Increasing Access to Inputs for Farmers in Malawi

In Malawi, Russia’s invasion of Ukraine and resulting disrupted agricultural supply chains meant that the price of the staple grain, maize, more than doubled across a country where one in four people are facing moderate or severe chronic food insecurity. Feed the Future worked with local partners to tackle food insecurity, including an input loan program that helped more than 100,000 smallholder farmers increase their food production by linking them with critical inputs like certified seed, inoculants to boost soil health, and fertilizer. 

Partnering with the Private Sector for Impact in Nigeria

As a leading importer of fertilizer from Russia and Ukraine, the ongoing conflict has had a devastating effect on food security in Nigeria. Without affordable fertilizer, farmers will see declining yields and escalated food prices. To support the country’s farmers, Feed the Future started working with OCP Africa Fertilizers Nigeria Limited, a company that develops fertilizers customized to local conditions and crop needs, partnered to create Farm and Fortune Hubs that help smallholder farmers access fertilizer, seeds and crop protection products. In addition to the inputs, farmers also have access to training on good agricultural practices. The results so far have demonstrated higher crop yields for 74,000 smallholder farmers, half of them women, and lower food prices across Nigeria.

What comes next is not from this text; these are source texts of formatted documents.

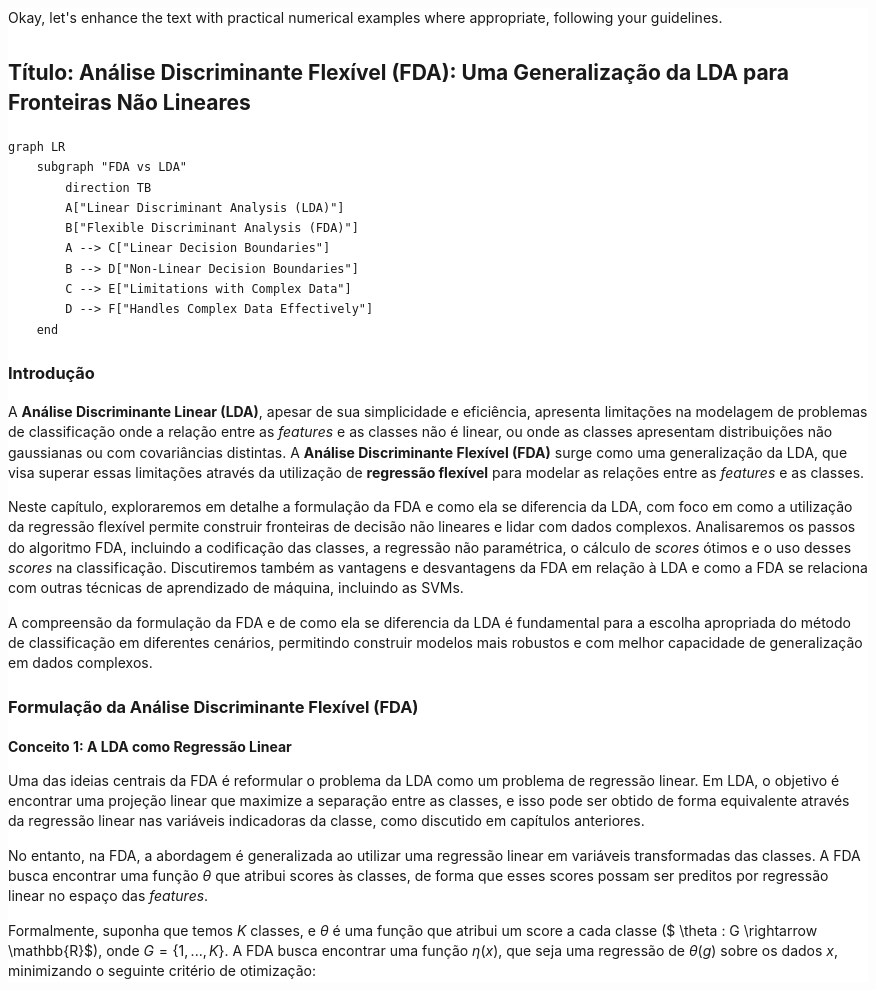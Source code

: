 Okay, let's enhance the text with practical numerical examples where appropriate, following your guidelines.

## Título: Análise Discriminante Flexível (FDA): Uma Generalização da LDA para Fronteiras Não Lineares

```mermaid
graph LR
    subgraph "FDA vs LDA"
        direction TB
        A["Linear Discriminant Analysis (LDA)"]
        B["Flexible Discriminant Analysis (FDA)"]
        A --> C["Linear Decision Boundaries"]
        B --> D["Non-Linear Decision Boundaries"]
        C --> E["Limitations with Complex Data"]
        D --> F["Handles Complex Data Effectively"]
    end
```

### Introdução

A **Análise Discriminante Linear (LDA)**, apesar de sua simplicidade e eficiência, apresenta limitações na modelagem de problemas de classificação onde a relação entre as *features* e as classes não é linear, ou onde as classes apresentam distribuições não gaussianas ou com covariâncias distintas. A **Análise Discriminante Flexível (FDA)** surge como uma generalização da LDA, que visa superar essas limitações através da utilização de **regressão flexível** para modelar as relações entre as *features* e as classes.

Neste capítulo, exploraremos em detalhe a formulação da FDA e como ela se diferencia da LDA, com foco em como a utilização da regressão flexível permite construir fronteiras de decisão não lineares e lidar com dados complexos. Analisaremos os passos do algoritmo FDA, incluindo a codificação das classes, a regressão não paramétrica, o cálculo de *scores* ótimos e o uso desses *scores* na classificação. Discutiremos também as vantagens e desvantagens da FDA em relação à LDA e como a FDA se relaciona com outras técnicas de aprendizado de máquina, incluindo as SVMs.

A compreensão da formulação da FDA e de como ela se diferencia da LDA é fundamental para a escolha apropriada do método de classificação em diferentes cenários, permitindo construir modelos mais robustos e com melhor capacidade de generalização em dados complexos.

### Formulação da Análise Discriminante Flexível (FDA)

**Conceito 1: A LDA como Regressão Linear**

Uma das ideias centrais da FDA é reformular o problema da LDA como um problema de regressão linear. Em LDA, o objetivo é encontrar uma projeção linear que maximize a separação entre as classes, e isso pode ser obtido de forma equivalente através da regressão linear nas variáveis indicadoras da classe, como discutido em capítulos anteriores.

No entanto, na FDA, a abordagem é generalizada ao utilizar uma regressão linear em variáveis transformadas das classes. A FDA busca encontrar uma função $\theta$ que atribui scores às classes, de forma que esses scores possam ser preditos por regressão linear no espaço das *features*.

Formalmente, suponha que temos $K$ classes, e $\theta$ é uma função que atribui um score a cada classe ($ \theta : G \rightarrow \mathbb{R}$), onde $G = \{1,..., K \}$. A FDA busca encontrar uma função $\eta(x)$,  que seja uma regressão de $\theta(g)$ sobre os dados $x$, minimizando o seguinte critério de otimização:


[^12.1]: "In this chapter we describe generalizations of linear decision boundaries for classification. Optimal separating hyperplanes are introduced in Chapter 4 for the case when two classes are linearly separable. Here we cover extensions to the nonseparable case, where the classes overlap. These techniques are then generalized to what is known as the support vector machine, which produces nonlinear boundaries by constructing a linear boundary in a large, transformed version of the feature space." *(Trecho de  "Support Vector Machines and Flexible Discriminants")*
[^12.2]: "In Chapter 4 we discussed a technique for constructing an optimal separating hyperplane between two perfectly separated classes. We review this and generalize to the nonseparable case, where the classes may not be separable by a linear boundary." *(Trecho de  "Support Vector Machines and Flexible Discriminants")*
[^12.3]: "The support vector machine classifier is an extension of this idea, where the dimension of the enlarged space is allowed to get very large, infinite in some cases. It might seem that the computations would become prohibitive. It would also seem that with sufficient basis functions, the data would be separable, and overfitting would occur. We first show how the SVM technology deals with these issues. We then see that in fact the SVM classifier is solving a function-fitting problem using a particular criterion and form of regularization, and is part of a much bigger class of problems that includes the smoothing splines of Chapter 5." *(Trecho de  "Support Vector Machines and Flexible Discriminants")*
[^12.4]: "In the remainder of this chapter we describe a class of techniques that attend to all these issues by generalizing the LDA model. This is achieved largely by three different ideas." *(Trecho de  "Support Vector Machines and Flexible Discriminants")*
[^12.5]:  "In this section we describe a method for performing LDA using linear re-gression on derived responses." *(Trecho de "Support Vector Machines and Flexible Discriminants")*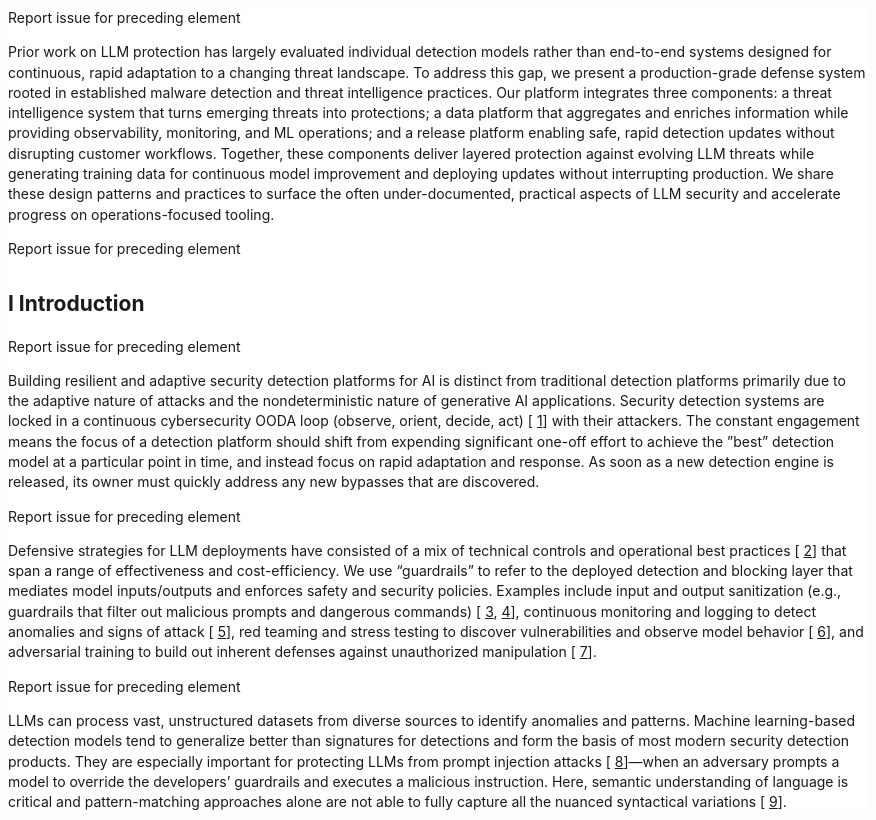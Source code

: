 Report issue for preceding element

Prior work on LLM protection has largely evaluated individual detection models rather than end-to-end systems designed for continuous, rapid adaptation to a changing threat landscape.
To address this gap, we present a production-grade defense system rooted in established malware detection and threat intelligence practices.
Our platform integrates three components: a threat intelligence system that turns emerging threats into protections; a data platform that aggregates and enriches information while providing observability, monitoring, and ML operations; and a release platform enabling safe, rapid detection updates without disrupting customer workflows.
Together, these components deliver layered protection against evolving LLM threats while generating training data for continuous model improvement and deploying updates without interrupting production.
We share these design patterns and practices to surface the often under-documented, practical aspects of LLM security and accelerate progress on operations-focused tooling.

Report issue for preceding element

## I Introduction

Report issue for preceding element

Building resilient and adaptive security detection platforms for AI is distinct from traditional detection platforms primarily due to the adaptive nature of attacks and the nondeterministic nature of generative AI applications.
Security detection systems are locked in a continuous cybersecurity OODA loop (observe, orient, decide, act) \[ [1](https://arxiv.org/html/2509.20639v1#bib.bib1 "")\] with their attackers.
The constant engagement means the focus of a detection platform should shift from expending significant one-off effort to achieve the ”best” detection model at a particular point in time, and instead focus on rapid adaptation and response.
As soon as a new detection engine is released, its owner must quickly address any new bypasses that are discovered.

Report issue for preceding element

Defensive strategies for LLM deployments have consisted of a mix of technical controls and operational best practices \[ [2](https://arxiv.org/html/2509.20639v1#bib.bib2 "")\] that span a range of effectiveness and cost-efficiency.
We use “guardrails” to refer to the deployed detection and blocking layer that mediates model inputs/outputs and enforces safety and security policies.
Examples include input and output sanitization (e.g., guardrails that filter out malicious prompts and dangerous commands) \[ [3](https://arxiv.org/html/2509.20639v1#bib.bib3 ""), [4](https://arxiv.org/html/2509.20639v1#bib.bib4 "")\], continuous monitoring and logging to detect anomalies and signs of attack \[ [5](https://arxiv.org/html/2509.20639v1#bib.bib5 "")\], red teaming and stress testing to discover vulnerabilities and observe model behavior \[ [6](https://arxiv.org/html/2509.20639v1#bib.bib6 "")\], and adversarial training to build out inherent defenses against unauthorized manipulation \[ [7](https://arxiv.org/html/2509.20639v1#bib.bib7 "")\].

Report issue for preceding element

LLMs can process vast, unstructured datasets from diverse sources to identify anomalies and patterns.
Machine learning-based detection models tend to generalize better than signatures for detections and form the basis of most modern security detection products.
They are especially important for protecting LLMs from prompt injection attacks \[ [8](https://arxiv.org/html/2509.20639v1#bib.bib8 "")\]—when an adversary prompts a model to override the developers’ guardrails and executes a malicious instruction.
Here, semantic understanding of language is critical and pattern-matching approaches alone are not able to fully capture all the nuanced syntactical variations \[ [9](https://arxiv.org/html/2509.20639v1#bib.bib9 "")\].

Elham El Hajj Hassan picks up farming supplies from the USAID Agricultural and Rural Empowerment (ARE) Activity. Photo Credit: USAID ARE Team

Distributing Critical Resources for Farmers in Lebanon

A myriad of factors, including COVID-19, geopolitical pressures, internal political instability and the 2020 Port of Beirut explosion, provoked hyperinflation and severe currency devaluation in Lebanon. The twin economic and food security crises were further compounded by the war in Ukraine, which impacted the accessibility and affordability of fertilizer and other inputs. In response, Feed the Future supplied 5,500 open-field farmers and 1,500 greenhouse growers with seeds, seedlings and locally sourced compost. Technical advisors have also provided tailored advice and training to farmers on best agricultural practices on pest management, using compost across seasons, and packing techniques that help reduce food loss and waste. Farmers were able to reduce their production costs by up to 30 percent and increase their income by 20 percent during the first production season. Supplemental funding also helped Lebanon shift dairy cow fodder to 100 percent local production. Animal feed represents up to u 80 percent of milk production costs in this country – which has the highest per capita dairy consumption in the world – and represents a significant burden for farmers, especially in the absence of a functioning banking system.  The shift to local production lowered costs and increased farmer access to this critical input.